The Federation of Small Businesses (FSB) has written to Daniel Tomlinson, exchequer secretary to the Treasury, urging ministers to lift the threshold at which premises become liable for the property tax, and to reverse a separate change in methodology that is leaving start-ups and micro-businesses in shared offices nursing unexpected bills running into thousands of pounds.

By piling further costs on the smallest firms, the FSB warned, the existing regime “directly undermines the government’s own growth ambitions”, a pointed reminder that the chancellor’s pro-growth rhetoric is being tested on the high street as much as in the City.

Business rates are levied on most commercial properties in England and are calculated on a building’s rateable value, an estimate of its open-market annual rent set by the Valuation Office Agency (VOA). Single-site small firms pay nothing if their rateable value sits below £15,000, a threshold that has not budged in ten years.

Advertisement

That decade of inertia, combined with the VOA’s latest revaluation cycle, means an estimated 104,000 small business premises were dragged inside the rates regime when the new financial year began in April. Before taking office in 2024, Labour had floated raising the threshold for small business rates relief from £15,000 to £25,000. Two years on, the FSB wants the chancellor to honour the spirit of that pledge.
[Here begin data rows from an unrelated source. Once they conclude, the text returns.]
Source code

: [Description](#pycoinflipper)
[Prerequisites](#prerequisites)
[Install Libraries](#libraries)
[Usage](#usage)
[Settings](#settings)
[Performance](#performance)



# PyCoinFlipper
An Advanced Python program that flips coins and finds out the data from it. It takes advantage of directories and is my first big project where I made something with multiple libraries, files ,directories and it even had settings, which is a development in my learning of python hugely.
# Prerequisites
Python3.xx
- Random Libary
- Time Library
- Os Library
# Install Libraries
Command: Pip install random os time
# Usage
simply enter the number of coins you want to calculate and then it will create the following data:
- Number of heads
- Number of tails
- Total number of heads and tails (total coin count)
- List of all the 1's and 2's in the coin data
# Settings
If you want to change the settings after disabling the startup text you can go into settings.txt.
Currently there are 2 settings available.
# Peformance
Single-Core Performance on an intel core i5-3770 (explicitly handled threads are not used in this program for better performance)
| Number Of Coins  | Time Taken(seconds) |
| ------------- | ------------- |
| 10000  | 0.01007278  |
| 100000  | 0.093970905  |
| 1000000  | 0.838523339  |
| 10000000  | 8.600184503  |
Lifting the bar, the group argues, would predominantly benefit firms outside the capital, where property values keep most premises below the £25,000 mark. “This would take thousands of businesses out of paying the regressive pre-profit tax that we know holds back growth,” the FSB said, “and these are primarily across the north-east, north-west, Yorkshire and south-west, where rateable values, and prosperity levels, are lower.”

The FSB’s letter also flags what it calls an “escalating problem” for firms based in serviced and shared offices, typically start-ups and micro-businesses that have driven much of the post-pandemic recovery in regional cities.

A VOA change to how rateable values are calculated for such buildings, introduced in April and applied retrospectively, has stripped many tenants of the relief they previously claimed. Some are now staring at backdated demands running to several thousand pounds, an issue that has already drawn warnings from operators that the reclassification could put serviced offices at risk across regional markets.

Advertisement

“If this change of methodology from the VOA continues unchecked, the impact would be concentrated overwhelmingly on micro-businesses and SMEs in second cities and regional economies,” the FSB warned, characterising the change as a quirk of how rules are being applied rather than a “deliberate intended policy decision by government ministers”. The group wants officials to revert to the previous methodology.

Calls for wholesale reform of business rates are scarcely new. Pressure has been building from across the economy, most recently from manufacturers, who are bracing for a £1 billion rates bombshell as April’s revaluation feeds through to factory bills, and from hospitality operators who saw Rachel Reeves accused of imposing a “nice pub tax” earlier this year.

The chancellor has committed to permanent reform, but a comprehensive overhaul remains stuck in the long grass. The issue continues to dog ministers, with the King’s Speech in 2026 doing little to allay business concerns that the political will for a meaningful redesign of the tax is still missing.

The FSB’s intervention echoes earlier warnings from the lobby group that the rates system has become an “indefensible” disincentive to invest. For owners of corner shops, salons and small workshops, the maths is simple: a tax levied before a penny of profit has been earned is a tax on ambition.

Advertisement

A Treasury spokesman said the government had “the right economic plan” and pointed to the £4.3 billion set aside to support businesses facing higher rates bills. For the 104,000 firms now opening a brown envelope for the first time, that figure may feel rather more abstract than the bill on the desk.


Jamie Young

Jamie is Senior Reporter at Business Matters, bringing over a decade of experience in UK SME business reporting.
Jamie holds a degree in Business Administration and regularly participates in industry conferences and workshops.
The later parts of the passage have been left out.